Yes, if a special standard operating procedure (SOP) is developed and followed whereby the number of needle puncture entries into the reaction vial is limited to two. Also remember that USP requires that blood manipulations be clearly separated from routine procedures and that they be controlled by specific SOPs to avoid cross contamination.
According to the manufacturer's documentation, the UltraTag™ preparation process involves the addition of 1–3 mL of a patient's blood to the reaction vial, which is allowed to react for 5 minutes. Contents from two syringes are then added sequentially, followed by up to 3 mL of a 99mTc-sodium pertechnetate solution after shielding the vial. The vial is incubated for another 20 minutes. The package insert preparation requires 4 puncture entries into the septum of the reaction vial. Some have argued that this described UltraTag™ labeling does not qualify for immediate-use or low-risk compounding because its preparation does not meet the requirement of "not more than two entries into any one container or package."
It appears that radiolabeling of RBCs using the UltraTag™ method can be performed "on the open bench" if the Occupational Safety and Health Administration (OSHA) Bloodborne Pathogens Standards (29 CFR 1910.1030) are followed. An important aspect of these standards is the use of personal protective equipment.
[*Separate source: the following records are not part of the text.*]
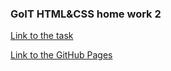 
### GoIT HTML&CSS home work 2

[Link to the task](https://github.com/luxplanjay/html-css-homework/tree/master/02-html)

[Link to the GitHub Pages](https://ghileors.github.io/goit-markup-hw-02/)

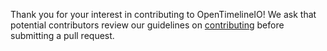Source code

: Thank you for your interest in contributing to OpenTimelineIO!
We ask that potential contributors review our guidelines on [contributing](https://github.com/PixarAnimationStudios/OpenTimelineIO/wiki/Contributing) before submitting a pull request. 
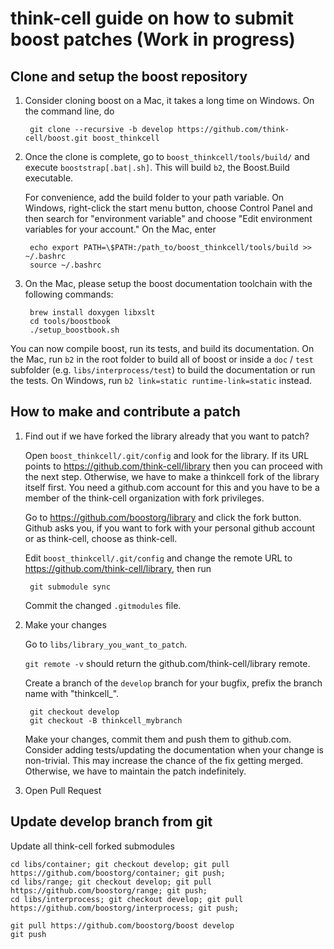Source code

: # think-cell guide on how to submit boost patches (Work in progress)

## Clone and setup the boost repository 

1. Consider cloning boost on a Mac, it takes a long time on Windows. On the command line, do

        git clone --recursive -b develop https://github.com/think-cell/boost.git boost_thinkcell

2. Once the clone is complete, go to `boost_thinkcell/tools/build/` and execute `booststrap[.bat|.sh]`. This will build `b2`, the Boost.Build executable.

    For convenience, add the build folder to your path variable. On Windows, right-click the start menu button, choose Control Panel and then search for "environment variable" and choose "Edit environment variables for your account." On the Mac, enter 

        echo export PATH=\$PATH:/path_to/boost_thinkcell/tools/build >> ~/.bashrc
        source ~/.bashrc    

3. On the Mac, please setup the boost documentation toolchain with the following commands: 

        brew install doxygen libxslt
        cd tools/boostbook
        ./setup_boostbook.sh 

You can now compile boost, run its tests, and build its documentation. On the Mac, run `b2` in the root folder to build all of boost or inside a `doc` / `test` subfolder (e.g. `libs/interprocess/test`) to build the documentation or run the tests. On Windows, run `b2 link=static runtime-link=static` instead.

## How to make and contribute a patch

1. Find out if we have forked the library already that you want to patch? 

	Open `boost_thinkcell/.git/config` and look for the library. If its URL points to https://github.com/think-cell/library then you can proceed with the next step. Otherwise, we have to make a thinkcell fork of the library itself first. You need a github.com account for this and you have to be a member of the think-cell organization with fork privileges. 

	Go to https://github.com/boostorg/library and click the fork button. Github asks you, if you want to fork with your personal github account or as think-cell, choose as think-cell. 

	Edit `boost_thinkcell/.git/config` and change the remote URL to https://github.com/think-cell/library, then run 

    	git submodule sync

    Commit the changed `.gitmodules` file.

2. Make your changes
	
	Go to `libs/library_you_want_to_patch`. 
	
	`git remote -v` should return the github.com/think-cell/library remote. 

    Create a branch of the `develop` branch for your bugfix, prefix the branch name with "thinkcell_". 

        git checkout develop
        git checkout -B thinkcell_mybranch

    Make your changes, commit them and push them to github.com. Consider adding tests/updating the documentation when your change is non-trivial. This may increase the chance of the fix getting merged. Otherwise, we have to maintain the patch indefinitely. 
    
3. Open Pull Request

	

## Update develop branch from git

Update all think-cell forked submodules

	cd libs/container; git checkout develop; git pull https://github.com/boostorg/container; git push;
	cd libs/range; git checkout develop; git pull https://github.com/boostorg/range; git push;
	cd libs/interprocess; git checkout develop; git pull https://github.com/boostorg/interprocess; git push;

	git pull https://github.com/boostorg/boost develop
	git push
Handling blood in a biological safety cabinet is desirable, but it appears that someone who is compounding could handle blood "on the bench-top" if they are supplied with and use "…appropriate personal protective equipment such as, but not limited to, gloves, gowns, laboratory coats, face shields or masks and eye protection, and mouthpieces, resuscitation bags, pocket masks, or other ventilation devices."